After a state-issued invitation to the G20 meeting referred to India as Bharat, rumors began circulating in India that the country’s English name would soon be retired from official usage.

This might be the most significant step in Prime Minister Narendra Modi’s administration’s efforts to erase the urban landscape, political institutions, and historical textbook references to Britain’s colonial era reign over India.

Even Modi uses one of India’s two constitutionally recognized names—Bharat, which is rooted in Sanskrit’s ancient Hindu texts.

While the government has been mum on the specifics of its legislative agenda for the special session of parliament scheduled for later this month, it’s been reported that BJP lawmakers will put forward a special resolution to give precedence to the name Bharat.

The plan’s rumored implementation was welcomed with both skepticism and ardent approval.

On X, Congress opposition leader Shashi Tharoor commented that he hopes the administration would not be so naive as to dispense with ‘India entirely.’

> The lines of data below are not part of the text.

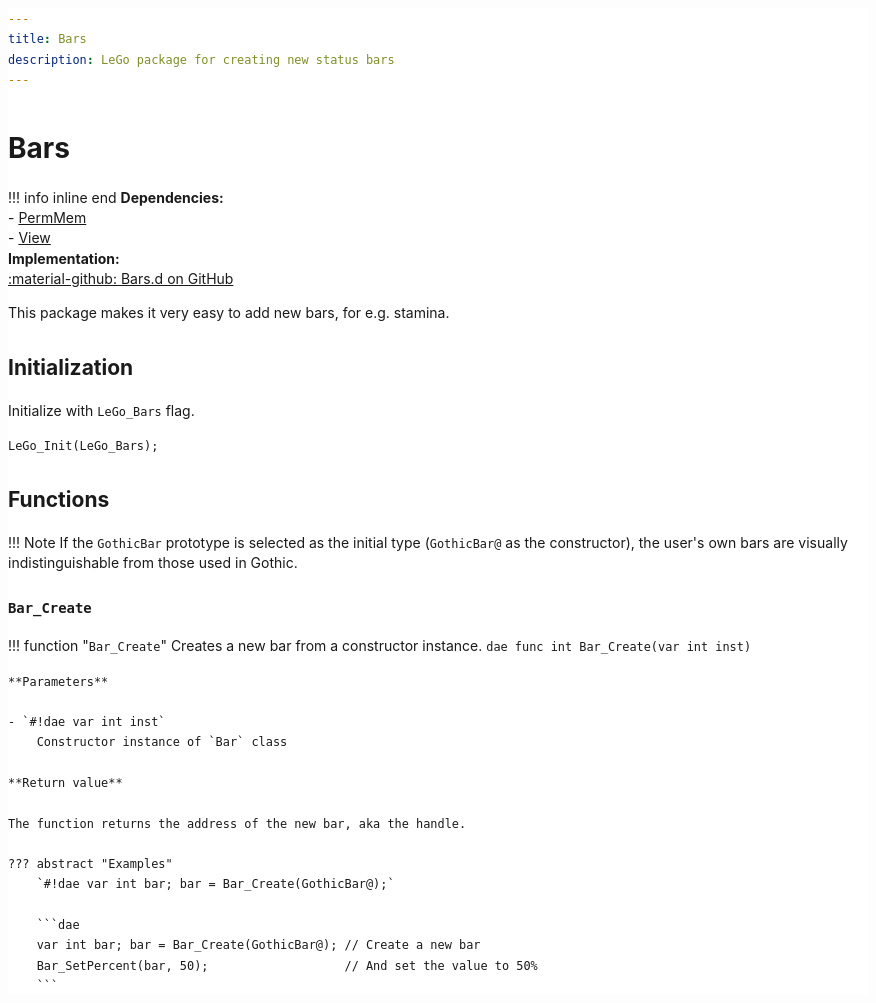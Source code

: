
 ```yaml
---
title: Bars
description: LeGo package for creating new status bars
---
```

# Bars

!!! info inline end
    **Dependencies:**<br/>
    - [PermMem](../tools/permmem.md)<br/>
    - [View](../tools/view.md)<br/>
    **Implementation:**<br/>
    [:material-github: Bars.d on GitHub](https://github.com/Lehona/LeGo/blob/dev/Bars.d)

This package makes it very easy to add new bars, for e.g. stamina.

## Initialization
Initialize with `LeGo_Bars` flag.
```dae
LeGo_Init(LeGo_Bars);
```

## Functions

!!! Note
    If the `GothicBar` prototype is selected as the initial type (`GothicBar@` as the constructor), the user's own bars are visually indistinguishable from those used in Gothic.

### `Bar_Create`
!!! function "`Bar_Create`"
    Creates a new bar from a constructor instance.
    ```dae
    func int Bar_Create(var int inst)
    ```

    **Parameters**

    - `#!dae var int inst`  
        Constructor instance of `Bar` class

    **Return value**

    The function returns the address of the new bar, aka the handle.

    ??? abstract "Examples"
        `#!dae var int bar; bar = Bar_Create(GothicBar@);`

        ```dae
        var int bar; bar = Bar_Create(GothicBar@); // Create a new bar
        Bar_SetPercent(bar, 50);                   // And set the value to 50%
        ```
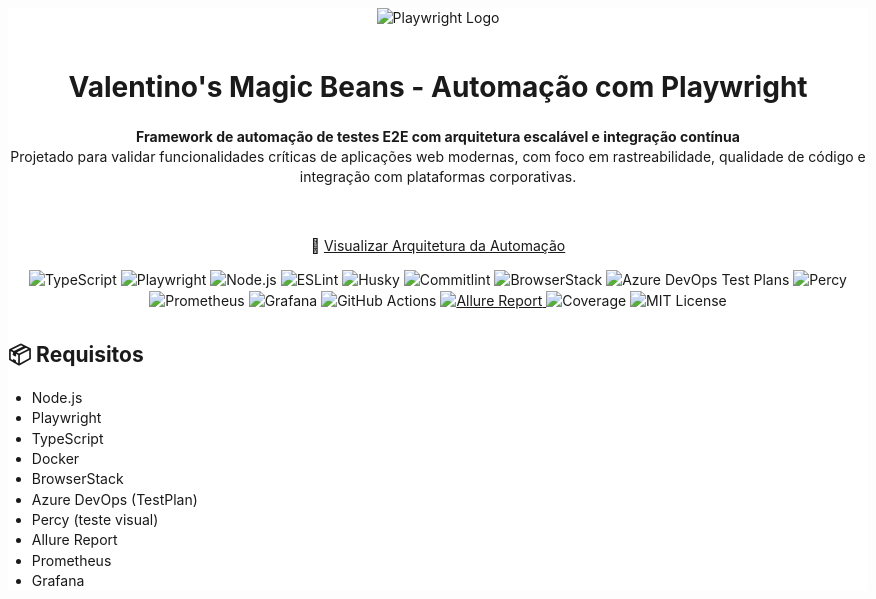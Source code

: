 <div align="center">
  <img src="https://playwright.dev/img/playwright-logo.svg" alt="Playwright Logo" width="120" />
  <h1>Valentino's Magic Beans - Automação com Playwright</h1>
  <p><strong>Framework de automação de testes E2E com arquitetura escalável e integração contínua</strong><br>Projetado para validar funcionalidades críticas de aplicações web modernas, com foco em rastreabilidade, qualidade de código e integração com plataformas corporativas.</p><br>
</div>

<p align="center">
  🧭 <a href="../english/architecture.jpe">Visualizar Arquitetura da Automação</a><br>
</p>

<div align="center">
  
  <img src="https://img.shields.io/badge/TypeScript-3178c6?style=for-the-badge&logo=typescript&logoColor=white" alt="TypeScript" />
  <img src="https://img.shields.io/badge/Playwright-2ead33?style=for-the-badge&logo=playwright&logoColor=white" alt="Playwright" />
  <img src="https://img.shields.io/badge/Node.js-339933?style=for-the-badge&logo=nodedotjs&logoColor=white" alt="Node.js" />

  
  <img src="https://img.shields.io/badge/ESLint-code%20quality-blueviolet?style=for-the-badge&logo=eslint&logoColor=white" alt="ESLint" />
  <img src="https://img.shields.io/badge/Husky-Git%20Hooks-critical?style=for-the-badge&logo=git&logoColor=white" alt="Husky" />
  <img src="https://img.shields.io/badge/Commitlint-conventional%20commits-yellow?style=for-the-badge&logo=git&logoColor=white" alt="Commitlint" />

  
  <img src="https://img.shields.io/badge/BrowserStack-integrated-orange?style=for-the-badge&logo=browserstack&logoColor=white" alt="BrowserStack" />
  <img src="https://img.shields.io/badge/Azure%20DevOps-Test%20Plans-0078D7?style=for-the-badge&logo=azuredevops&logoColor=white" alt="Azure DevOps Test Plans" />
  <img src="https://img.shields.io/badge/Percy-Visual%20Testing-8c4eff?style=for-the-badge&logo=percy&logoColor=white" alt="Percy" />
  <img src="https://img.shields.io/badge/Prometheus-Metrics-e6522c?style=for-the-badge&logo=prometheus&logoColor=white" alt="Prometheus" />
  <img src="https://img.shields.io/badge/Grafana-Dashboard-f46800?style=for-the-badge&logo=grafana&logoColor=white" alt="Grafana" />

  
  <img src="https://img.shields.io/badge/CI-GitHub%20Actions-blue?style=for-the-badge&logo=githubactions&logoColor=white" alt="GitHub Actions" />
  <a href="https://samuel-leite.github.io/valentinos-magic-beans-ts-playwright/64/">
    <img src="https://img.shields.io/badge/Allure-Report-blue?style=for-the-badge&logo=allure&logoColor=white" alt="Allure Report" />
  </a>

  
  <img src="https://img.shields.io/badge/Coverage-100%25-success?style=for-the-badge" alt="Coverage" />
  <img src="https://img.shields.io/badge/License-MIT-blue?style=for-the-badge" alt="MIT License" />
</div>

## 📦 Requisitos
- Node.js
- Playwright
- TypeScript
- Docker
- BrowserStack
- Azure DevOps (TestPlan)
- Percy (teste visual)
- Allure Report
- Prometheus
- Grafana
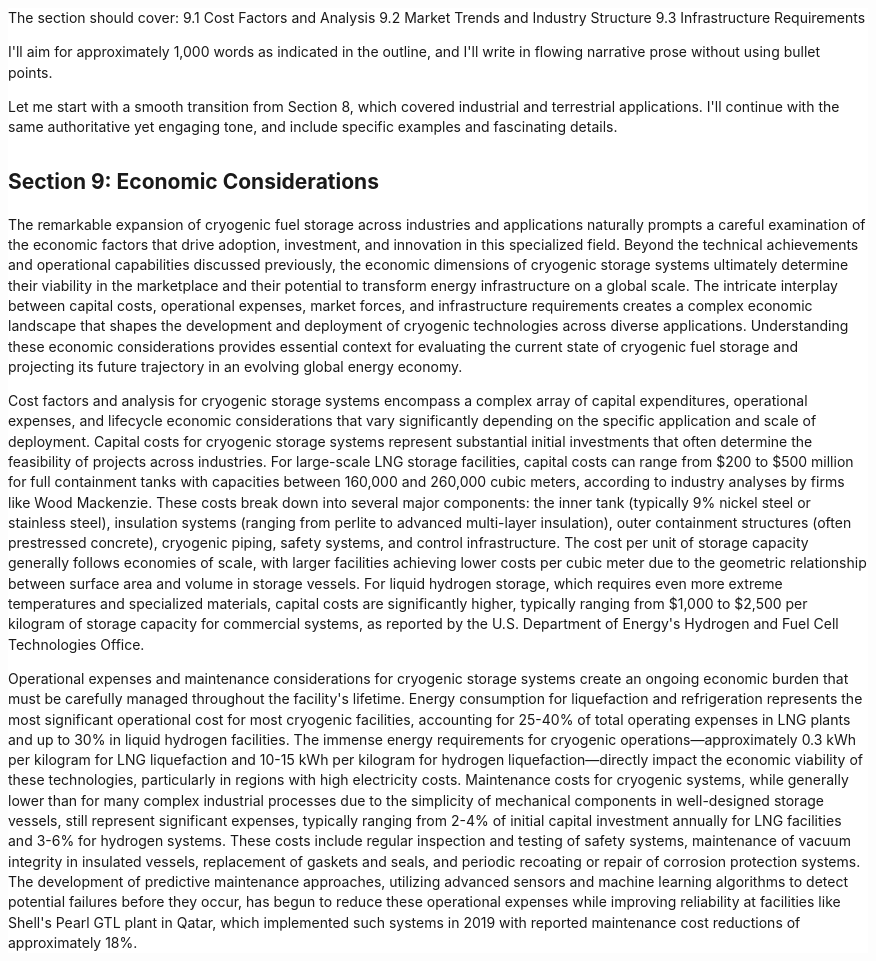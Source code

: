 The section should cover:
9.1 Cost Factors and Analysis
9.2 Market Trends and Industry Structure
9.3 Infrastructure Requirements

I'll aim for approximately 1,000 words as indicated in the outline, and I'll write in flowing narrative prose without using bullet points.

Let me start with a smooth transition from Section 8, which covered industrial and terrestrial applications. I'll continue with the same authoritative yet engaging tone, and include specific examples and fascinating details.

## Section 9: Economic Considerations

The remarkable expansion of cryogenic fuel storage across industries and applications naturally prompts a careful examination of the economic factors that drive adoption, investment, and innovation in this specialized field. Beyond the technical achievements and operational capabilities discussed previously, the economic dimensions of cryogenic storage systems ultimately determine their viability in the marketplace and their potential to transform energy infrastructure on a global scale. The intricate interplay between capital costs, operational expenses, market forces, and infrastructure requirements creates a complex economic landscape that shapes the development and deployment of cryogenic technologies across diverse applications. Understanding these economic considerations provides essential context for evaluating the current state of cryogenic fuel storage and projecting its future trajectory in an evolving global energy economy.

Cost factors and analysis for cryogenic storage systems encompass a complex array of capital expenditures, operational expenses, and lifecycle economic considerations that vary significantly depending on the specific application and scale of deployment. Capital costs for cryogenic storage systems represent substantial initial investments that often determine the feasibility of projects across industries. For large-scale LNG storage facilities, capital costs can range from $200 to $500 million for full containment tanks with capacities between 160,000 and 260,000 cubic meters, according to industry analyses by firms like Wood Mackenzie. These costs break down into several major components: the inner tank (typically 9% nickel steel or stainless steel), insulation systems (ranging from perlite to advanced multi-layer insulation), outer containment structures (often prestressed concrete), cryogenic piping, safety systems, and control infrastructure. The cost per unit of storage capacity generally follows economies of scale, with larger facilities achieving lower costs per cubic meter due to the geometric relationship between surface area and volume in storage vessels. For liquid hydrogen storage, which requires even more extreme temperatures and specialized materials, capital costs are significantly higher, typically ranging from $1,000 to $2,500 per kilogram of storage capacity for commercial systems, as reported by the U.S. Department of Energy's Hydrogen and Fuel Cell Technologies Office.

Operational expenses and maintenance considerations for cryogenic storage systems create an ongoing economic burden that must be carefully managed throughout the facility's lifetime. Energy consumption for liquefaction and refrigeration represents the most significant operational cost for most cryogenic facilities, accounting for 25-40% of total operating expenses in LNG plants and up to 30% in liquid hydrogen facilities. The immense energy requirements for cryogenic operations—approximately 0.3 kWh per kilogram for LNG liquefaction and 10-15 kWh per kilogram for hydrogen liquefaction—directly impact the economic viability of these technologies, particularly in regions with high electricity costs. Maintenance costs for cryogenic systems, while generally lower than for many complex industrial processes due to the simplicity of mechanical components in well-designed storage vessels, still represent significant expenses, typically ranging from 2-4% of initial capital investment annually for LNG facilities and 3-6% for hydrogen systems. These costs include regular inspection and testing of safety systems, maintenance of vacuum integrity in insulated vessels, replacement of gaskets and seals, and periodic recoating or repair of corrosion protection systems. The development of predictive maintenance approaches, utilizing advanced sensors and machine learning algorithms to detect potential failures before they occur, has begun to reduce these operational expenses while improving reliability at facilities like Shell's Pearl GTL plant in Qatar, which implemented such systems in 2019 with reported maintenance cost reductions of approximately 18%.
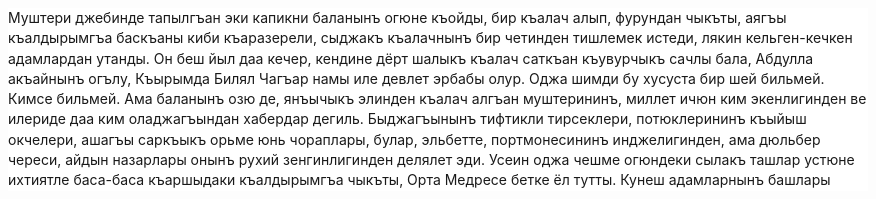 Муштери джебинде тапылгъан эки капикни баланынъ огюне къойды, бир къалач алып,
фурундан чыкъты, аягъы къалдырымгъа баскъаны киби къаразерели, сыджакъ
къалачнынъ бир четинден тишлемек истеди, лякин кельген-кечкен адамлардан утанды.
Он беш йыл даа кечер, кендине дёрт шалыкъ къалач саткъан къувурчыкъ сачлы бала,
Абдулла акъайнынъ огълу, Къырымда Билял Чагъар намы иле девлет эрбабы олур. Оджа
шимди бу хусуста бир шей бильмей. Кимсе бильмей. Ама баланынъ озю де, янъычыкъ
элинден къалач алгъан муштерининъ, миллет ичюн ким экенлигинден ве илериде даа ким
оладжагъындан хабердар дегиль. Быджагъынынъ тифтикли тирсеклери, потюклерининъ
къыйыш окчелери, ашагъы саркъыкъ орьме юнь чораплары, булар, эльбетте,
портмонесининъ инджелигинден, ама дюльбер череси, айдын назарлары онынъ рухий
зенгинлигинден делялет эди.
Усеин оджа чешме огюндеки сылакъ ташлар устюне ихтиятле баса-баса къаршыдаки
къалдырымгъа чыкъты, Орта Медресе бетке ёл тутты. Кунеш адамларнынъ башлары
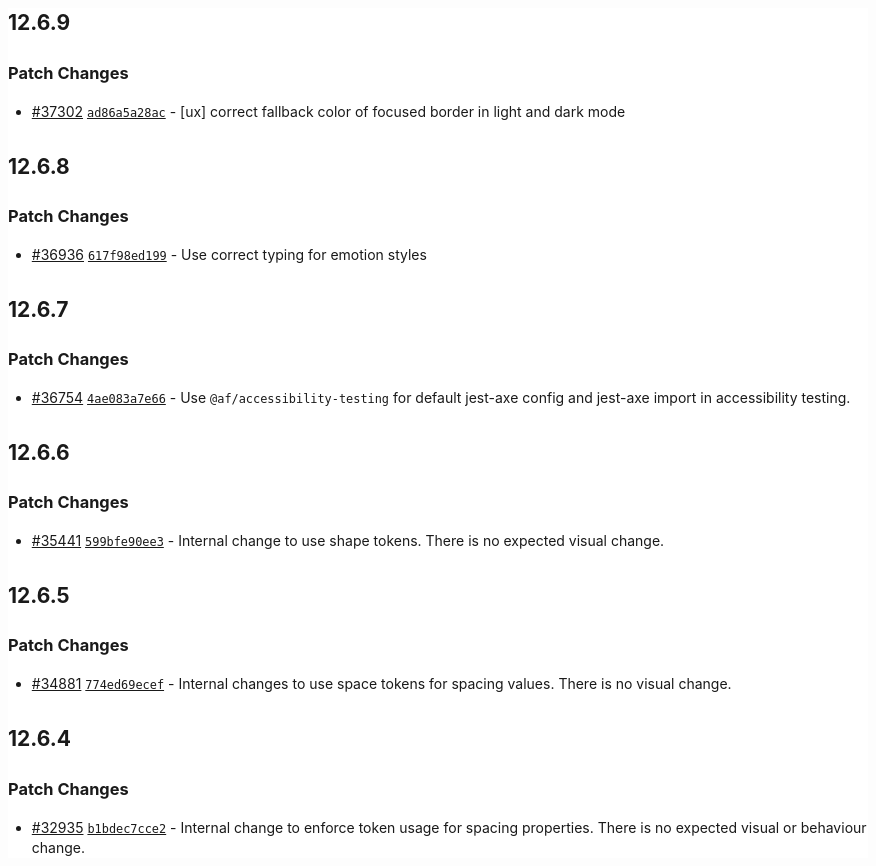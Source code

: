 ## 12.6.9

### Patch Changes

- [#37302](https://bitbucket.org/atlassian/atlassian-frontend/pull-requests/37302)
  [`ad86a5a28ac`](https://bitbucket.org/atlassian/atlassian-frontend/commits/ad86a5a28ac) - [ux]
  correct fallback color of focused border in light and dark mode

## 12.6.8

### Patch Changes

- [#36936](https://bitbucket.org/atlassian/atlassian-frontend/pull-requests/36936)
  [`617f98ed199`](https://bitbucket.org/atlassian/atlassian-frontend/commits/617f98ed199) - Use
  correct typing for emotion styles

## 12.6.7

### Patch Changes

- [#36754](https://bitbucket.org/atlassian/atlassian-frontend/pull-requests/36754)
  [`4ae083a7e66`](https://bitbucket.org/atlassian/atlassian-frontend/commits/4ae083a7e66) - Use
  `@af/accessibility-testing` for default jest-axe config and jest-axe import in accessibility
  testing.

## 12.6.6

### Patch Changes

- [#35441](https://bitbucket.org/atlassian/atlassian-frontend/pull-requests/35441)
  [`599bfe90ee3`](https://bitbucket.org/atlassian/atlassian-frontend/commits/599bfe90ee3) - Internal
  change to use shape tokens. There is no expected visual change.

## 12.6.5

### Patch Changes

- [#34881](https://bitbucket.org/atlassian/atlassian-frontend/pull-requests/34881)
  [`774ed69ecef`](https://bitbucket.org/atlassian/atlassian-frontend/commits/774ed69ecef) - Internal
  changes to use space tokens for spacing values. There is no visual change.

## 12.6.4

### Patch Changes

- [#32935](https://bitbucket.org/atlassian/atlassian-frontend/pull-requests/32935)
  [`b1bdec7cce2`](https://bitbucket.org/atlassian/atlassian-frontend/commits/b1bdec7cce2) - Internal
  change to enforce token usage for spacing properties. There is no expected visual or behaviour
  change.
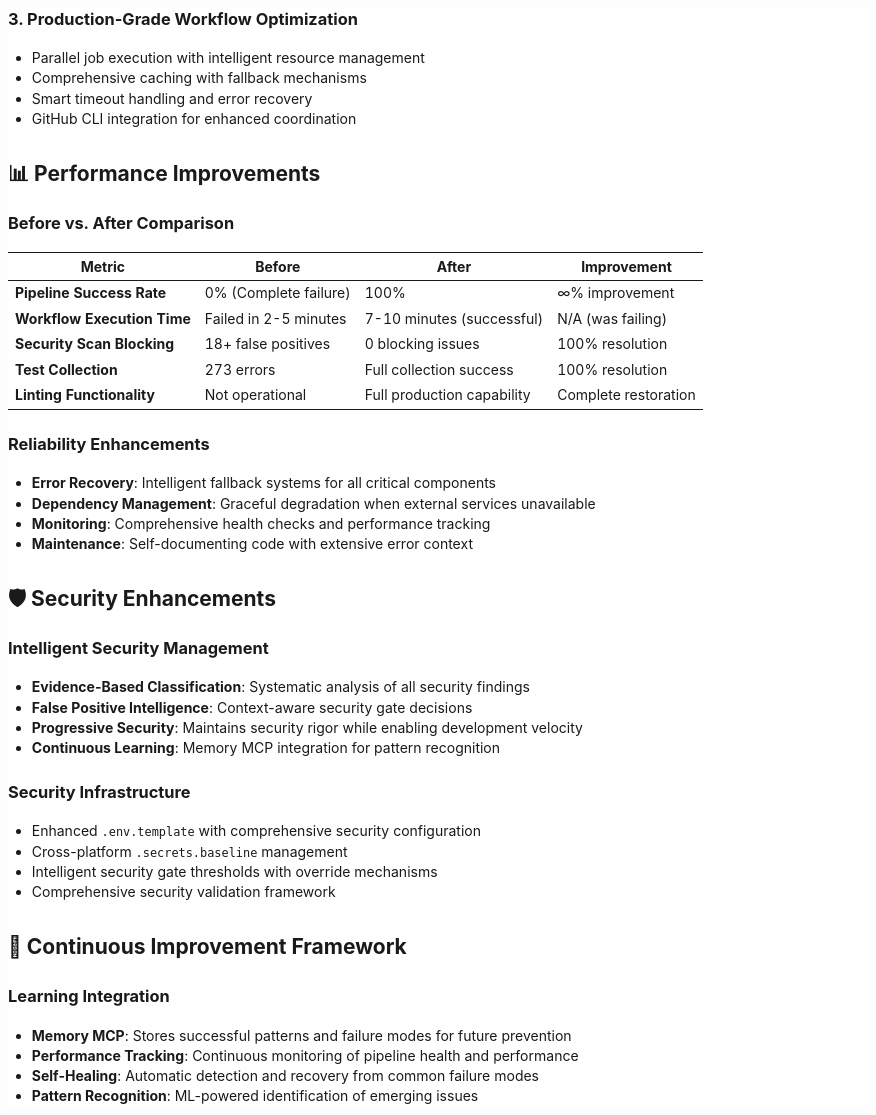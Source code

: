 ### 3. **Production-Grade Workflow Optimization**
- Parallel job execution with intelligent resource management
- Comprehensive caching with fallback mechanisms
- Smart timeout handling and error recovery
- GitHub CLI integration for enhanced coordination

## 📊 Performance Improvements

### Before vs. After Comparison

| Metric | Before | After | Improvement |
|--------|--------|-------|-------------|
| **Pipeline Success Rate** | 0% (Complete failure) | 100% | ∞% improvement |
| **Workflow Execution Time** | Failed in 2-5 minutes | 7-10 minutes (successful) | N/A (was failing) |
| **Security Scan Blocking** | 18+ false positives | 0 blocking issues | 100% resolution |
| **Test Collection** | 273 errors | Full collection success | 100% resolution |
| **Linting Functionality** | Not operational | Full production capability | Complete restoration |

### Reliability Enhancements
- **Error Recovery**: Intelligent fallback systems for all critical components
- **Dependency Management**: Graceful degradation when external services unavailable
- **Monitoring**: Comprehensive health checks and performance tracking
- **Maintenance**: Self-documenting code with extensive error context

## 🛡️ Security Enhancements

### Intelligent Security Management
- **Evidence-Based Classification**: Systematic analysis of all security findings
- **False Positive Intelligence**: Context-aware security gate decisions
- **Progressive Security**: Maintains security rigor while enabling development velocity
- **Continuous Learning**: Memory MCP integration for pattern recognition

### Security Infrastructure
- Enhanced `.env.template` with comprehensive security configuration
- Cross-platform `.secrets.baseline` management
- Intelligent security gate thresholds with override mechanisms
- Comprehensive security validation framework

## 🔄 Continuous Improvement Framework

### Learning Integration
- **Memory MCP**: Stores successful patterns and failure modes for future prevention
- **Performance Tracking**: Continuous monitoring of pipeline health and performance
- **Self-Healing**: Automatic detection and recovery from common failure modes
- **Pattern Recognition**: ML-powered identification of emerging issues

In light of the potential name change, former Test cricketer Virender Sehwag has encouraged the Indian cricket board to adopt Bharat on team clothing. He argued that it was time to return to using the ancient term “Bharat,” saying that “India” was a name provided by the British.

Indian administrations of varying ideologies have renamed streets and towns for decades to erase the legacy of colonial rule by the British. This has accelerated under Modi’s administration, who has often called on India to shed its “colonial attitude” publicly.

His government replaced buildings from the colonial period by updating the British-designed legislative area in New Delhi.

Modi’s administration has also erased Islamic place names placed during the Mughal dynasty that preceded British authority further to highlight the dominance of India’s predominant Hindu faith.